▶ What is expected:
Look below. Copy each line that has "technology" in it.

▶ Data under study:
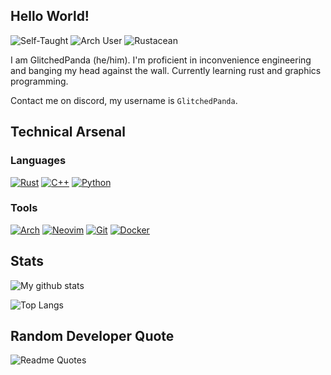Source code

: ## Hello World!

![Self-Taught](https://img.shields.io/badge/Self--Taught_Programmer-3a4e84?logo=c%2B%2B&logoColor=white)
![Arch User](https://img.shields.io/badge/-I%20use%20arch%20btw-3a4e84?logo=arch-linux&logoColor=white)
![Rustacean](https://img.shields.io/badge/Rustacean--in--training-3a4e84?logo=rust&logoColor=white)

I am GlitchedPanda (he/him). I'm proficient in inconvenience engineering and banging my head against the wall. Currently learning rust and graphics programming.

Contact me on discord, my username is `GlitchedPanda`.

## Technical Arsenal

### Languages  
[![Rust](https://img.shields.io/badge/Rust-3a4e84?logo=rust&logoColor=white)](https://www.rust-lang.org/)
[![C++](https://img.shields.io/badge/C++-3a4e84?logo=c%2B%2B&logoColor=white)](https://isocpp.org/)
[![Python](https://img.shields.io/badge/Python-3a4e84?logo=python&logoColor=white)](https://www.python.org/)

### Tools  
[![Arch](https://img.shields.io/badge/Arch_Linux-3a4e84?logo=arch-linux&logoColor=white)](https://archlinux.org/)
[![Neovim](https://img.shields.io/badge/Neovim-3a4e84?logo=neovim&logoColor=white)](https://neovim.io/)
[![Git](https://img.shields.io/badge/Git-3a4e84?logo=git&logoColor=white)](https://git-scm.com/)
[![Docker](https://img.shields.io/badge/Docker-3a4e84?logo=docker&logoColor=white)](https://www.docker.com/)


## Stats
![My github stats](https://github-readme-stats.vercel.app/api?username=glitchedpanda&show_icons=true&theme=shadow_blue)

![Top Langs](https://github-readme-stats.vercel.app/api/top-langs/?username=glitchedpanda&hide_progress=false&theme=shadow_blue)

## Random Developer Quote
![Readme Quotes](https://quotes-github-readme.vercel.app/api?type=horizontal&theme=shadow_blue&border=true)
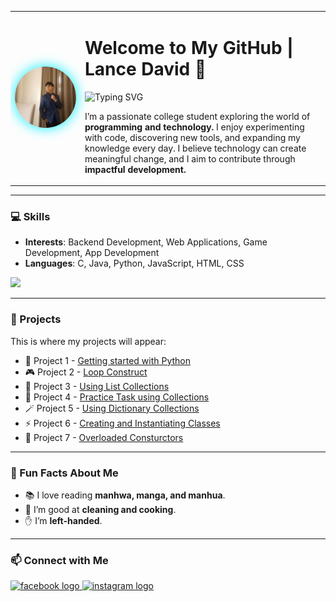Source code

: <table>
  <tr>
    <td width="20%" align="center">
      <img src="https://raw.githubusercontent.com/LanceEthy/LanceEthy/refs/heads/main/image/ethy.jpg" alt="Lance David" width="220" style="border-radius:60%; box-shadow: 0px 0px 20px #00f0ff;"/>
    </td>
    <td width="70%" valign="top">
      <h1 align="left">Welcome to My GitHub | Lance David 🚀</h1>
      
  <p align="left">
    <img src="https://readme-typing-svg.herokuapp.com?font=Fira+Code&size=20&duration=3000&pause=1000&color=00F7FF&width=435&lines=Passionate+Student+Developer;Backend+%7C+Web+%7C+Game+%7C+App+Dev;Always+Learning+%26+Exploring+🚀" alt="Typing SVG" />
  </p>
      
  <p>
    I’m a passionate college student exploring the world of <b>programming and technology.</b>  
    I enjoy experimenting with code, discovering new tools, and expanding my knowledge every day.  
    I believe technology can create meaningful change, and I aim to contribute through <b>impactful development.</b>  
  </p>
    </td>
  </tr>
</table>

---

### 💻 Skills
- **Interests**: Backend Development, Web Applications, Game Development, App Development  
- **Languages**: C, Java, Python, JavaScript, HTML, CSS  

<p align="left">
  <img src="https://skillicons.dev/icons?i=c,java,python,js,html,css" />
</p>

---

### 🚀 Projects
This is where my projects will appear:

- 🔧 Project 1 - <a href="https://docs.google.com/document/d/14x9SoE_-YU69KsWKY53eLB1wBW5vBFkkF_7uS91Bv-8/edit?tab=t.0" target="_blank"> Getting started with Python</a>
- 🎮 Project 2 - <a href="https://docs.google.com/document/d/1tFkiLBe5rBbyOqJ1zc85iGY-R5CLsvf3khFNxHvpjbI/edit?tab=t.0"> Loop Construct</a>
- 📱 Project 3 - <a href="https://docs.google.com/document/d/1tFkiLBe5rBbyOqJ1zc85iGY-R5CLsvf3khFNxHvpjbI/edit?tab=t.0"> Using List Collections</a>
- 🧩 Project 4 - <a href="https://docs.google.com/document/d/1tFkiLBe5rBbyOqJ1zc85iGY-R5CLsvf3khFNxHvpjbI/edit?tab=t.0"> Practice Task using Collections</a>
- 🪄 Project 5 - <a href="https://docs.google.com/document/d/1tFkiLBe5rBbyOqJ1zc85iGY-R5CLsvf3khFNxHvpjbI/edit?tab=t.0"> Using Dictionary Collections</a>
- ⚡ Project 6 - <a href="https://docs.google.com/document/d/1tFkiLBe5rBbyOqJ1zc85iGY-R5CLsvf3khFNxHvpjbI/edit?tab=t.0"> Creating and Instantiating Classes</a>
- 🧮 Project 7 - <a href="https://docs.google.com/document/d/1tFkiLBe5rBbyOqJ1zc85iGY-R5CLsvf3khFNxHvpjbI/edit?tab=t.0">Overloaded Consturctors</a>



---

### 🎉 Fun Facts About Me
- 📚 I love reading **manhwa, manga, and manhua**.  
- 🍳 I’m good at **cleaning and cooking**.  
- ✋ I’m **left-handed**.  

---

### 📫 Connect with Me
<p align="left">
  <a href="https://www.facebook.com/vernontatsumi" target="blank">
    <img src="https://img.shields.io/static/v1?message=Facebook&logo=facebook&label=&color=1877F2&logoColor=white&labelColor=&style=for-the-badge" height="35" alt="facebook logo" />
  </a>
  <a href="https://www.instagram.com/lanceeee_e" target="blank">
    <img src="https://img.shields.io/static/v1?message=Instagram&logo=instagram&label=&color=E4405F&logoColor=white&labelColor=&style=for-the-badge" height="35" alt="instagram logo" />
  </a>
</p>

▶ Completed task:
    I’m a passionate college student exploring the world of <b>programming and technology.</b>  
    I believe technology can create meaningful change, and I aim to contribute through <b>impactful development.</b>  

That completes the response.